Exercise instructions :: A faithful, word-for-word copy of the records is required, and it must contain no pictures.

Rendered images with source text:
┏━━
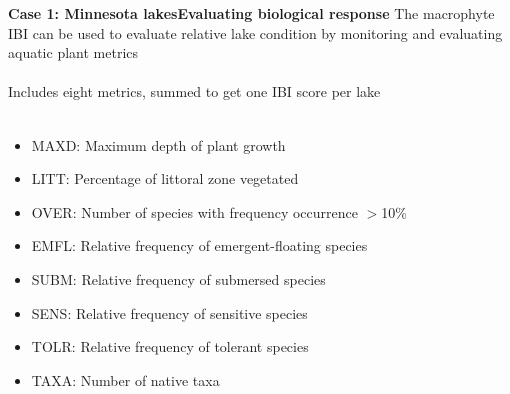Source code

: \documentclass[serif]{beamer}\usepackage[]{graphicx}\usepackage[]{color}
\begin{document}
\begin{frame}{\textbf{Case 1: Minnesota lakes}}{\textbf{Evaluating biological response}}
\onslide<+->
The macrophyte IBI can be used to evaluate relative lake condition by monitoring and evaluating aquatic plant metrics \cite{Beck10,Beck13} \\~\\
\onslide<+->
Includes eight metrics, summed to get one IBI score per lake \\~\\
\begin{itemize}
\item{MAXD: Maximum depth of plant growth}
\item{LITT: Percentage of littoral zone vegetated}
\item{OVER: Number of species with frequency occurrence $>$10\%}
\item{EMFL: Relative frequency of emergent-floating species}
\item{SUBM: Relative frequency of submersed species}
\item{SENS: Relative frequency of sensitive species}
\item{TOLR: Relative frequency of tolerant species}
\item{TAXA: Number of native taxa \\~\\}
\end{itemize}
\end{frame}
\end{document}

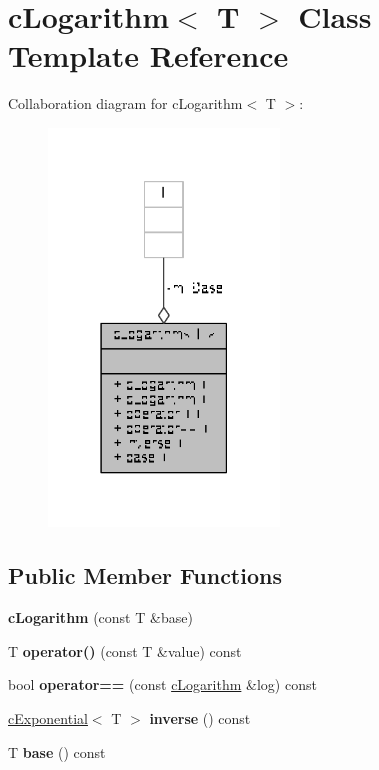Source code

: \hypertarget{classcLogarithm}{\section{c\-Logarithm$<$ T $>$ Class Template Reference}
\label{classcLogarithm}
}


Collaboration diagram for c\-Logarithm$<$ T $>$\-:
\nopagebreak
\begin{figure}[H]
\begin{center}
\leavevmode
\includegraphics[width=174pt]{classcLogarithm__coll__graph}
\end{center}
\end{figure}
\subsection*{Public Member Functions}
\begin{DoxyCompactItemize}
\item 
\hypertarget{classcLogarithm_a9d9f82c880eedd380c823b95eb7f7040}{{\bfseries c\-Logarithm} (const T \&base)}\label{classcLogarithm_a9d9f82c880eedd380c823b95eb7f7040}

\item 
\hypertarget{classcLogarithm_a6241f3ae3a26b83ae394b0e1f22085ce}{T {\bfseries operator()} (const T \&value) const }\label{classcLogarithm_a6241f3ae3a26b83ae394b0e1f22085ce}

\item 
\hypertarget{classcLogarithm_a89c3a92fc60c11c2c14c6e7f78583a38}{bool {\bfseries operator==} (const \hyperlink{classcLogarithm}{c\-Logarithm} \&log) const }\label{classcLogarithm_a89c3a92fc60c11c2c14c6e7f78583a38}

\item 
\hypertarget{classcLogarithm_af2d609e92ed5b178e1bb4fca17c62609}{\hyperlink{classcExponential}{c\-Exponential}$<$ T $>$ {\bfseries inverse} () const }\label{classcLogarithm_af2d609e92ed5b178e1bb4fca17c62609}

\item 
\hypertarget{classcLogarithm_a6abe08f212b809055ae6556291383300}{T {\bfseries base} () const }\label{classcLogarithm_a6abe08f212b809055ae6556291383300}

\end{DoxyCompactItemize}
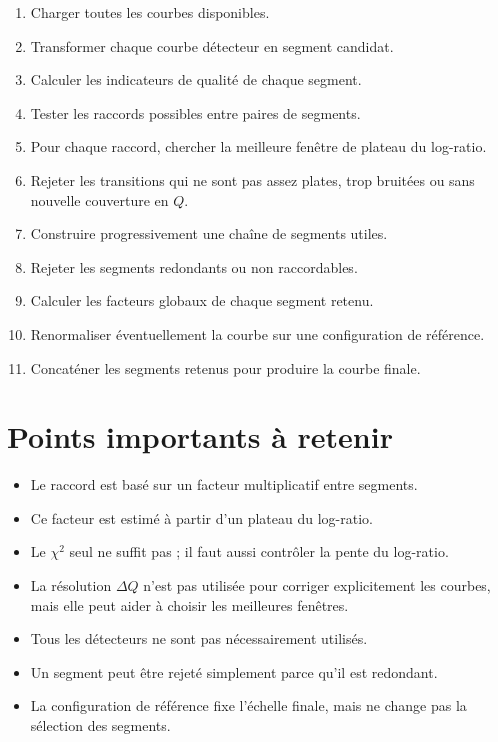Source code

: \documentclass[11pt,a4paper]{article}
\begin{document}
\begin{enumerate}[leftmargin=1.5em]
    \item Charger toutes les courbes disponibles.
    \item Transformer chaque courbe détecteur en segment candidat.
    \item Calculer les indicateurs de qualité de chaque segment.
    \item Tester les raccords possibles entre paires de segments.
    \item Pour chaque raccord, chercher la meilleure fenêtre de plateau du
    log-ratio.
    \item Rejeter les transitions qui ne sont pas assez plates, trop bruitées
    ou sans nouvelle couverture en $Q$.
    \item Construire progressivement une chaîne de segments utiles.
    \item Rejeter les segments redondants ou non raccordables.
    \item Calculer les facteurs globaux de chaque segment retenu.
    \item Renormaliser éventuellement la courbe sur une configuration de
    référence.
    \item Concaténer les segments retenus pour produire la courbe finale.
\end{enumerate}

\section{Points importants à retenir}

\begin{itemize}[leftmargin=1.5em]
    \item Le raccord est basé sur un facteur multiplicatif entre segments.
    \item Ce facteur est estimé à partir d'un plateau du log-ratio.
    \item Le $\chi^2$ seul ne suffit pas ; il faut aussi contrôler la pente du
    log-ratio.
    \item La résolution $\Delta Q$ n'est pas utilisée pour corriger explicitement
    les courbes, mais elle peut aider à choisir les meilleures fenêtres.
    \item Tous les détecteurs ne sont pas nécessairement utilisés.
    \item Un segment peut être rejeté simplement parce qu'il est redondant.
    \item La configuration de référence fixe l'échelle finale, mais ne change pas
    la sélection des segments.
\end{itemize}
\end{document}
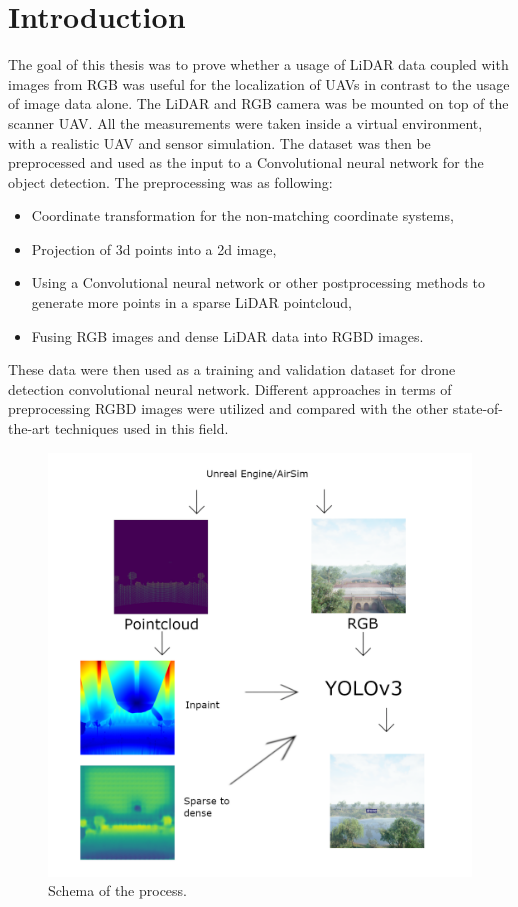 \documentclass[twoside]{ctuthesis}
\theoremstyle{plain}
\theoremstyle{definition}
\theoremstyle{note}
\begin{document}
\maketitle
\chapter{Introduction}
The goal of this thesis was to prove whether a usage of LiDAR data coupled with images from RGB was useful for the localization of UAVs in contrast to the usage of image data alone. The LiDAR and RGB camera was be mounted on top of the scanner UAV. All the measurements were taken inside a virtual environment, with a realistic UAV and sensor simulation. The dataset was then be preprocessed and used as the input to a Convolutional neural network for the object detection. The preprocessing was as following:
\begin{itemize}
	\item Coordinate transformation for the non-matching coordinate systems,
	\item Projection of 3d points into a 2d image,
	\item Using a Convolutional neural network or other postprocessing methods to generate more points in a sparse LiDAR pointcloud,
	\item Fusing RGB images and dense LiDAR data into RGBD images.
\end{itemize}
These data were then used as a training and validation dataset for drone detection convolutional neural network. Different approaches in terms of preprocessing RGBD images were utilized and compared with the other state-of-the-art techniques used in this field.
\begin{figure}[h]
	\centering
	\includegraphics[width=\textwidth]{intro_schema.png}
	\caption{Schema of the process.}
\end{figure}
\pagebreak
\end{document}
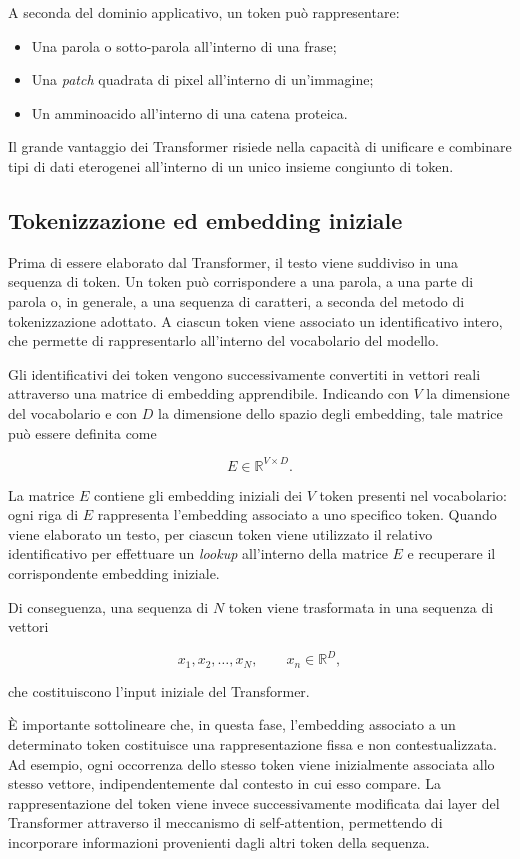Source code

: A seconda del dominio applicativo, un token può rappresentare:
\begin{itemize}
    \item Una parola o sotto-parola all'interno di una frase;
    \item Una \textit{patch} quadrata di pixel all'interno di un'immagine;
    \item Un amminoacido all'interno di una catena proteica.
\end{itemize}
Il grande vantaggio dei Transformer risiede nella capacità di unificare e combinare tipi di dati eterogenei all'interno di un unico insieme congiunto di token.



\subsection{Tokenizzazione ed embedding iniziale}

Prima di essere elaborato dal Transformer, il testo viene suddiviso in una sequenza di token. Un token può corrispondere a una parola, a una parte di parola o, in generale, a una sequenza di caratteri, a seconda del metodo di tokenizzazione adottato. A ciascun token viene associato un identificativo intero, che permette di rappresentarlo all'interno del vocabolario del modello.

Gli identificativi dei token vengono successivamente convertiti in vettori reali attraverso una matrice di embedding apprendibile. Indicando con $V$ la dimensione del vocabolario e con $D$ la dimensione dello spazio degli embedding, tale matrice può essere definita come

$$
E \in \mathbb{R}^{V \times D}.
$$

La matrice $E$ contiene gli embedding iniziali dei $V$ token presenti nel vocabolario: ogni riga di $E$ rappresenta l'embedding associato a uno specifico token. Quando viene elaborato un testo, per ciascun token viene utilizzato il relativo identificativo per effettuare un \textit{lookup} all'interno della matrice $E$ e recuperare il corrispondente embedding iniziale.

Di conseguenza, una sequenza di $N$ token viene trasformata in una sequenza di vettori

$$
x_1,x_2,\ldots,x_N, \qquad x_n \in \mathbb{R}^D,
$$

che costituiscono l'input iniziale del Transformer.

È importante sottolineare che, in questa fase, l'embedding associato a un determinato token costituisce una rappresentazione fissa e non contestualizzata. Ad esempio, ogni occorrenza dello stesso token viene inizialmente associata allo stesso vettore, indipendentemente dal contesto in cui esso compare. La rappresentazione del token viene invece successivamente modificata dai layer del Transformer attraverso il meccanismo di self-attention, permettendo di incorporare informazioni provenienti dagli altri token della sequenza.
┗━━
Solution to the problem ::
Source code

: \documentclass[serif]{beamer}\usepackage[]{graphicx}\usepackage[]{color}
\begin{document}
\begin{frame}{\textbf{Case 1: Minnesota lakes}}{\textbf{Evaluating biological response}}
\onslide<+->
The macrophyte IBI can be used to evaluate relative lake condition by monitoring and evaluating aquatic plant metrics \cite{Beck10,Beck13} \\~\\
\onslide<+->
Includes eight metrics, summed to get one IBI score per lake \\~\\
\begin{itemize}
\item{MAXD: Maximum depth of plant growth}
\item{LITT: Percentage of littoral zone vegetated}
\item{OVER: Number of species with frequency occurrence $>$10\%}
\item{EMFL: Relative frequency of emergent-floating species}
\item{SUBM: Relative frequency of submersed species}
\item{SENS: Relative frequency of sensitive species}
\item{TOLR: Relative frequency of tolerant species}
\item{TAXA: Number of native taxa \\~\\}
\end{itemize}
\end{frame}
\end{document}

Source code

: \hypertarget{classcLogarithm}{\section{c\-Logarithm$<$ T $>$ Class Template Reference}
\label{classcLogarithm}
}


Collaboration diagram for c\-Logarithm$<$ T $>$\-:
\nopagebreak
\begin{figure}[H]
\begin{center}
\leavevmode
\includegraphics[width=174pt]{classcLogarithm__coll__graph}
\end{center}
\end{figure}
\subsection*{Public Member Functions}
\begin{DoxyCompactItemize}
\item 
\hypertarget{classcLogarithm_a9d9f82c880eedd380c823b95eb7f7040}{{\bfseries c\-Logarithm} (const T \&base)}\label{classcLogarithm_a9d9f82c880eedd380c823b95eb7f7040}

\item 
\hypertarget{classcLogarithm_a6241f3ae3a26b83ae394b0e1f22085ce}{T {\bfseries operator()} (const T \&value) const }\label{classcLogarithm_a6241f3ae3a26b83ae394b0e1f22085ce}

\item 
\hypertarget{classcLogarithm_a89c3a92fc60c11c2c14c6e7f78583a38}{bool {\bfseries operator==} (const \hyperlink{classcLogarithm}{c\-Logarithm} \&log) const }\label{classcLogarithm_a89c3a92fc60c11c2c14c6e7f78583a38}

\item 
\hypertarget{classcLogarithm_af2d609e92ed5b178e1bb4fca17c62609}{\hyperlink{classcExponential}{c\-Exponential}$<$ T $>$ {\bfseries inverse} () const }\label{classcLogarithm_af2d609e92ed5b178e1bb4fca17c62609}

\item 
\hypertarget{classcLogarithm_a6abe08f212b809055ae6556291383300}{T {\bfseries base} () const }\label{classcLogarithm_a6abe08f212b809055ae6556291383300}

\end{DoxyCompactItemize}
Source code

: \documentclass[11pt,a4paper]{article}
\begin{document}
\begin{enumerate}[leftmargin=1.5em]
    \item Charger toutes les courbes disponibles.
    \item Transformer chaque courbe détecteur en segment candidat.
    \item Calculer les indicateurs de qualité de chaque segment.
    \item Tester les raccords possibles entre paires de segments.
    \item Pour chaque raccord, chercher la meilleure fenêtre de plateau du
    log-ratio.
    \item Rejeter les transitions qui ne sont pas assez plates, trop bruitées
    ou sans nouvelle couverture en $Q$.
    \item Construire progressivement une chaîne de segments utiles.
    \item Rejeter les segments redondants ou non raccordables.
    \item Calculer les facteurs globaux de chaque segment retenu.
    \item Renormaliser éventuellement la courbe sur une configuration de
    référence.
    \item Concaténer les segments retenus pour produire la courbe finale.
\end{enumerate}

\section{Points importants à retenir}

\begin{itemize}[leftmargin=1.5em]
    \item Le raccord est basé sur un facteur multiplicatif entre segments.
    \item Ce facteur est estimé à partir d'un plateau du log-ratio.
    \item Le $\chi^2$ seul ne suffit pas ; il faut aussi contrôler la pente du
    log-ratio.
    \item La résolution $\Delta Q$ n'est pas utilisée pour corriger explicitement
    les courbes, mais elle peut aider à choisir les meilleures fenêtres.
    \item Tous les détecteurs ne sont pas nécessairement utilisés.
    \item Un segment peut être rejeté simplement parce qu'il est redondant.
    \item La configuration de référence fixe l'échelle finale, mais ne change pas
    la sélection des segments.
\end{itemize}
\end{document}
 \documentclass[twoside]{ctuthesis}
\theoremstyle{plain}
\theoremstyle{definition}
\theoremstyle{note}
\begin{document}
\maketitle
\chapter{Introduction}
The goal of this thesis was to prove whether a usage of LiDAR data coupled with images from RGB was useful for the localization of UAVs in contrast to the usage of image data alone. The LiDAR and RGB camera was be mounted on top of the scanner UAV. All the measurements were taken inside a virtual environment, with a realistic UAV and sensor simulation. The dataset was then be preprocessed and used as the input to a Convolutional neural network for the object detection. The preprocessing was as following:
\begin{itemize}
	\item Coordinate transformation for the non-matching coordinate systems,
	\item Projection of 3d points into a 2d image,
	\item Using a Convolutional neural network or other postprocessing methods to generate more points in a sparse LiDAR pointcloud,
	\item Fusing RGB images and dense LiDAR data into RGBD images.
\end{itemize}
These data were then used as a training and validation dataset for drone detection convolutional neural network. Different approaches in terms of preprocessing RGBD images were utilized and compared with the other state-of-the-art techniques used in this field.
\begin{figure}[h]
	\centering
	\includegraphics[width=\textwidth]{intro_schema.png}
	\caption{Schema of the process.}
\end{figure}
\pagebreak
\end{document}
Source code

: A seconda del dominio applicativo, un token può rappresentare:
\begin{itemize}
    \item Una parola o sotto-parola all'interno di una frase;
    \item Una \textit{patch} quadrata di pixel all'interno di un'immagine;
    \item Un amminoacido all'interno di una catena proteica.
\end{itemize}
Il grande vantaggio dei Transformer risiede nella capacità di unificare e combinare tipi di dati eterogenei all'interno di un unico insieme congiunto di token.



\subsection{Tokenizzazione ed embedding iniziale}

Prima di essere elaborato dal Transformer, il testo viene suddiviso in una sequenza di token. Un token può corrispondere a una parola, a una parte di parola o, in generale, a una sequenza di caratteri, a seconda del metodo di tokenizzazione adottato. A ciascun token viene associato un identificativo intero, che permette di rappresentarlo all'interno del vocabolario del modello.

Gli identificativi dei token vengono successivamente convertiti in vettori reali attraverso una matrice di embedding apprendibile. Indicando con $V$ la dimensione del vocabolario e con $D$ la dimensione dello spazio degli embedding, tale matrice può essere definita come

$$
E \in \mathbb{R}^{V \times D}.
$$

La matrice $E$ contiene gli embedding iniziali dei $V$ token presenti nel vocabolario: ogni riga di $E$ rappresenta l'embedding associato a uno specifico token. Quando viene elaborato un testo, per ciascun token viene utilizzato il relativo identificativo per effettuare un \textit{lookup} all'interno della matrice $E$ e recuperare il corrispondente embedding iniziale.

Di conseguenza, una sequenza di $N$ token viene trasformata in una sequenza di vettori

$$
x_1,x_2,\ldots,x_N, \qquad x_n \in \mathbb{R}^D,
$$

che costituiscono l'input iniziale del Transformer.

È importante sottolineare che, in questa fase, l'embedding associato a un determinato token costituisce una rappresentazione fissa e non contestualizzata. Ad esempio, ogni occorrenza dello stesso token viene inizialmente associata allo stesso vettore, indipendentemente dal contesto in cui esso compare. La rappresentazione del token viene invece successivamente modificata dai layer del Transformer attraverso il meccanismo di self-attention, permettendo di incorporare informazioni provenienti dagli altri token della sequenza.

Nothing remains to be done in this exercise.